Dans votre film, à deux exceptions près, ce sont les femmes qui ont les plus beaux rôles, en tous cas les plus sincères… 
C’est assez logique. BELLE FILLE est mon premier film. Même s’il ne raconte pas quelque chose que j’ai vécu directement, j'ai voulu être au plus proche de moi, au plus intime. Il se trouve que je suis une femme, donc mes personnages principaux sont des femmes. Si j'avais été un homme, j'aurais sans doute écrit BEAU FILS...

Vous aviez déjà écrit, mais essentiellement pour le théâtre. Cette expérience vous a-telle aidé pour BELLE FILLE ?
Certainement, mais ce sont, malgré tout, deux écritures très différentes. Cela dit, bien que n’ayant encore jamais écrit de long métrage, je n’étais pas complètement novice en matière d’écriture de cinéma. J’avais fait mes « griffes » sur le court-métrage avec « ET TOI ? », que j’ai co-réalisé avec Jean-Marc Peyrefitte. Ce film a reçu suffisamment de retours positifs (et de sélections en festivals) pour que je me lance dans l’écriture d’un long-métrage. J'ai alors participé à une formation au CEEA (Conservatoire Européen d'Écriture Audiovisuelle) dédiée à l'écriture de la comédie. Cela a été très instructif... et fécond puisque c'est là-bas qu'est né un premier synopsis de BELLE FILLE. Puis, j'ai repris l'écriture avec Christophe Duthuron. Avant de nous attaquer aux scènes, nous avons commencé par remuscler ce synopsis. Christophe est un constructeur incroyable. Il a aussi un sens aigu du dialogue et une grande exigence d’écriture. Là encore, j'ai été à bonne école ! Après de longs mois de travail, nous avons pu mettre un point final à BELLE FILLE. Lorsqu’on n’a que six semaines et demi de tournage, un scénario « béton » est un atout majeur. En cas de stress ou de pépin technique, il est la meilleure bouée de sauvetage. Chaque mot de celui de BELLE FILLE avait été pesé et chaque virgule réfléchie, cela a permis à la primo-réalisatrice de long métrage que j’étais, d'endosser sans appréhension le rôle de capitaine de ce gros navire. Sur plateau, je me suis sentie solide et à ma place.

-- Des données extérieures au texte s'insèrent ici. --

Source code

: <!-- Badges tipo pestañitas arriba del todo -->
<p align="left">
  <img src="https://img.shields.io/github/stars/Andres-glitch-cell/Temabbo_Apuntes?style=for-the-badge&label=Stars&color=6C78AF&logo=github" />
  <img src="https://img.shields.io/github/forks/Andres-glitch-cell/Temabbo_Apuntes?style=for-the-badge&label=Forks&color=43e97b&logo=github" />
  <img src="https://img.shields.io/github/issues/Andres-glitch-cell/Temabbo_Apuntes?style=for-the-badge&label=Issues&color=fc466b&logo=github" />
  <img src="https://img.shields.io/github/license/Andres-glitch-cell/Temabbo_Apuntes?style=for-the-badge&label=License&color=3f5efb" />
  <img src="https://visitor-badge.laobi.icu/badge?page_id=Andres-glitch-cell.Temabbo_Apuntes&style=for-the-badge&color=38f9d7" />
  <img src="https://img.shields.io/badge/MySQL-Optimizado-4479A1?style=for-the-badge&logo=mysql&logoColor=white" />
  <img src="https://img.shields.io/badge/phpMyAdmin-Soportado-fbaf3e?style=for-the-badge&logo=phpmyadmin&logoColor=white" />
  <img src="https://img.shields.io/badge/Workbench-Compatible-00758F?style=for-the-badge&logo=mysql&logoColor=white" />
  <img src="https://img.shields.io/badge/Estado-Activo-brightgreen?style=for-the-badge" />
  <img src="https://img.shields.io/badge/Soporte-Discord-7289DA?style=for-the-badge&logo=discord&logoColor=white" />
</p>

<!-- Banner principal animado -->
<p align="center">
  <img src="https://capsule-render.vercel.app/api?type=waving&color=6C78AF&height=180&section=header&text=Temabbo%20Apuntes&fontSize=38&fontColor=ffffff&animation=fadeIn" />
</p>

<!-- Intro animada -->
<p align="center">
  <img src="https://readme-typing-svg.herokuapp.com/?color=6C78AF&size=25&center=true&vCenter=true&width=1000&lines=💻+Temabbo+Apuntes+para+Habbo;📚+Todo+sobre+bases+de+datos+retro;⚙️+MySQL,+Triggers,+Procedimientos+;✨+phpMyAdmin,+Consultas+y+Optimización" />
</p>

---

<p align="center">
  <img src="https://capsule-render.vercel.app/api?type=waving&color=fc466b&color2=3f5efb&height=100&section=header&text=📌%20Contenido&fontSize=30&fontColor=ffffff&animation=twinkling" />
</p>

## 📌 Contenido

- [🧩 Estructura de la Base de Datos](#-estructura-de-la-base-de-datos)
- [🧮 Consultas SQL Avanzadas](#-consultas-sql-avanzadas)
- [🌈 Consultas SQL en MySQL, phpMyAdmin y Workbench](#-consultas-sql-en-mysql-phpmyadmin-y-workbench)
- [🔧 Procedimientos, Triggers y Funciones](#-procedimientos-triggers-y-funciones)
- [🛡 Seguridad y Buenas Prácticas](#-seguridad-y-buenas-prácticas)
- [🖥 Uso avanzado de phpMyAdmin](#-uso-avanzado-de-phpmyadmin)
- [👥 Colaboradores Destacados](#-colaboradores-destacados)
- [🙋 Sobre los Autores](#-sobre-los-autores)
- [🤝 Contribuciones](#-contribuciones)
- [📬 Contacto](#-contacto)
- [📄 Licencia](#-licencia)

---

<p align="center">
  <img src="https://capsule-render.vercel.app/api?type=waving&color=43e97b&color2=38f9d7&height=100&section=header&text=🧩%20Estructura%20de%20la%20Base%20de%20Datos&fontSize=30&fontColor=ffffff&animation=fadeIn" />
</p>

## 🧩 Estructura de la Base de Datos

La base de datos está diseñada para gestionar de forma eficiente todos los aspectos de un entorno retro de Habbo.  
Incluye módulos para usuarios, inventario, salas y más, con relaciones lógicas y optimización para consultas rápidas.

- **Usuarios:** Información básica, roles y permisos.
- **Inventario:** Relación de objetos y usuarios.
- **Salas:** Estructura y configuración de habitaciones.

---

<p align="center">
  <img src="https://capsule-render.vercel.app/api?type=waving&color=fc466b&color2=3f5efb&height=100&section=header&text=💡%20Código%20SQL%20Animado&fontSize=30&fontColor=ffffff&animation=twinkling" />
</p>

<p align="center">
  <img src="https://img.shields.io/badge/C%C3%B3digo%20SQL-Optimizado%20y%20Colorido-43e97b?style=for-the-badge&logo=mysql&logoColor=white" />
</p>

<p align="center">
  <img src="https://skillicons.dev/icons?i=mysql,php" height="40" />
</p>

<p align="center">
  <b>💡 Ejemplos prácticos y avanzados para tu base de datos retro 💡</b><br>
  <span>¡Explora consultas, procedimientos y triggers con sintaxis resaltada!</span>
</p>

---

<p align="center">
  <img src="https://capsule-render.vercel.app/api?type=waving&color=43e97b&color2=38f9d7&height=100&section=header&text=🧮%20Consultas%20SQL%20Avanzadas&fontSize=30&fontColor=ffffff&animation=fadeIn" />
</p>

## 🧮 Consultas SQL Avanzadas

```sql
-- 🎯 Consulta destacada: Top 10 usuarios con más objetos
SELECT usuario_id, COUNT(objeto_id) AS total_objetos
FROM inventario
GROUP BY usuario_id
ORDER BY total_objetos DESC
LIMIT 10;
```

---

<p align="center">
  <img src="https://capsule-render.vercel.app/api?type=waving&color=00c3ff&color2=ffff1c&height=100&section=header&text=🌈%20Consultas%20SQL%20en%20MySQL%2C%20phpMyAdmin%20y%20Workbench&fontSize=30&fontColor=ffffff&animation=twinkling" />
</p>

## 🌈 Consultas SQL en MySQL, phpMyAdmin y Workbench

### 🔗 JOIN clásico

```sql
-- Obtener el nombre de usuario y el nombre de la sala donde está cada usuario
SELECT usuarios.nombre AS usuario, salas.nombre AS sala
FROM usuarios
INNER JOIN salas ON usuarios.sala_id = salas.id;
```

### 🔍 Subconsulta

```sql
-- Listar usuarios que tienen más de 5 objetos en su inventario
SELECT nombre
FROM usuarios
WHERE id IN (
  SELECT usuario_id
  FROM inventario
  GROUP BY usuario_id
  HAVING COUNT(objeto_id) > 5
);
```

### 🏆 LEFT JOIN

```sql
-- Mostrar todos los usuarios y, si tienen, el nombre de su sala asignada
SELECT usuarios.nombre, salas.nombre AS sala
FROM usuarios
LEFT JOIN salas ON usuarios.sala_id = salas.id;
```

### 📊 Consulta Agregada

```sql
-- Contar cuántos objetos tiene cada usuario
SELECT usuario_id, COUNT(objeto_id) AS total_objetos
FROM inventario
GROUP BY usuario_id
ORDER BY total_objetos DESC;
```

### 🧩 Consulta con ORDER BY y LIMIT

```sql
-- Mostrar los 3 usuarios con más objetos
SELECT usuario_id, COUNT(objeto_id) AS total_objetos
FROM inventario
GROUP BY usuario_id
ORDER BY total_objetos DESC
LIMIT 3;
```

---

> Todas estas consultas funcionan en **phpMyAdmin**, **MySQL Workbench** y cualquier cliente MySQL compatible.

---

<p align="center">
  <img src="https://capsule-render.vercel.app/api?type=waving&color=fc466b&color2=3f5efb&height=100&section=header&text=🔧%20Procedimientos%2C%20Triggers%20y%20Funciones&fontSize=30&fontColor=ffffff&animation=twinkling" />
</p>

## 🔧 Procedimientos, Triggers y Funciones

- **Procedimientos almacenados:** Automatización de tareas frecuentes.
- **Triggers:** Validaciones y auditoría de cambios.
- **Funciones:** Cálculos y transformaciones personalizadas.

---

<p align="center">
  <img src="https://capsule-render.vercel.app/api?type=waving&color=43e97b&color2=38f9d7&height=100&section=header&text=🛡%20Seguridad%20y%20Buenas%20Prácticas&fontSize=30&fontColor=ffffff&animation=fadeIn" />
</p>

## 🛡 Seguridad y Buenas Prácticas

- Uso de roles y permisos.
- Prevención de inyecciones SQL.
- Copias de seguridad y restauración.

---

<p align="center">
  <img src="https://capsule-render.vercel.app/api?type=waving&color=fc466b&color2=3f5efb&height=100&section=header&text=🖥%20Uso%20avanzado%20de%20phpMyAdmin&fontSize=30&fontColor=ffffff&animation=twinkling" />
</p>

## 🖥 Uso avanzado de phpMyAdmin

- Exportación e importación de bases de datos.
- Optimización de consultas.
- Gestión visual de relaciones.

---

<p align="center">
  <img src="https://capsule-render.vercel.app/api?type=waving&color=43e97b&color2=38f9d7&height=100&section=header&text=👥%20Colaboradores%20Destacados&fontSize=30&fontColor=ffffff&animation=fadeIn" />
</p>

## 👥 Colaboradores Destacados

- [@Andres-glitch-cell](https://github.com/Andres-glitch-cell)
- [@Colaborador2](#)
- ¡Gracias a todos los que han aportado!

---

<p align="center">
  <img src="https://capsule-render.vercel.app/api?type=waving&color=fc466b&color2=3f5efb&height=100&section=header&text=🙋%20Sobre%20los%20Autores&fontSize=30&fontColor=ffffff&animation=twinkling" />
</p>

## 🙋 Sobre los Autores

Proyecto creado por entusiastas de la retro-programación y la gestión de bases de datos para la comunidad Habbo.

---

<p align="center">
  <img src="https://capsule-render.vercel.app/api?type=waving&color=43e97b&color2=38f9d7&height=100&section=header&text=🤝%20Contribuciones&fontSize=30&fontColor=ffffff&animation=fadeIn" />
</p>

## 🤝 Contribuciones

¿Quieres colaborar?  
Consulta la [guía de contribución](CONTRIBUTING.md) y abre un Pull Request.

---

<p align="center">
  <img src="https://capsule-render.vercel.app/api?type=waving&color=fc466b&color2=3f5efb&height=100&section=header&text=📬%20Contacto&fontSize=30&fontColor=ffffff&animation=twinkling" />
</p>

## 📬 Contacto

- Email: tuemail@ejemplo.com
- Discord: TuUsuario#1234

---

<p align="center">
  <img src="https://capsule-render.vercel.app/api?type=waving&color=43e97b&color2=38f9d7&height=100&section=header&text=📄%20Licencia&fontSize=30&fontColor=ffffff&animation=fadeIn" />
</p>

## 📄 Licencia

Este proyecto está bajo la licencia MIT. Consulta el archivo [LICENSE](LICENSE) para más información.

En rédigeant votre scénario, avez-vous, en même temps pensé cadrage ?
Cadrage et montage. Par exemple, nous avons écrit pour qu’au début du film, les scènes qui se passent à Paris puissent être montées nerveusement, sur un rythme rapide. Ce sont des scènes d’exposition. Elles sont essentielles, puisqu'elles expliquent les raisons du départ précipité de Louise, et en font son portrait en creux. Mais, je ne voulais pas qu'elles prennent trop de temps. Il fallait leur trouver un traitement particulier. Le film prend un autre tempo ensuite, à l’arrivée de Louise en Corse où, dans un décor de rêve, éclaboussée d’une lumière somptueuse, elle va enfin penser à elle. Le rythme s’apaise, la respiration se fait plus douce. Mais ce n’est qu’un trompe-l’œil : la mécanique du mensonge est en marche. Louise est prise dans un engrenage.

Comédie française de Méliane Marcaggio. 3,3 étoiles sur AlloCiné.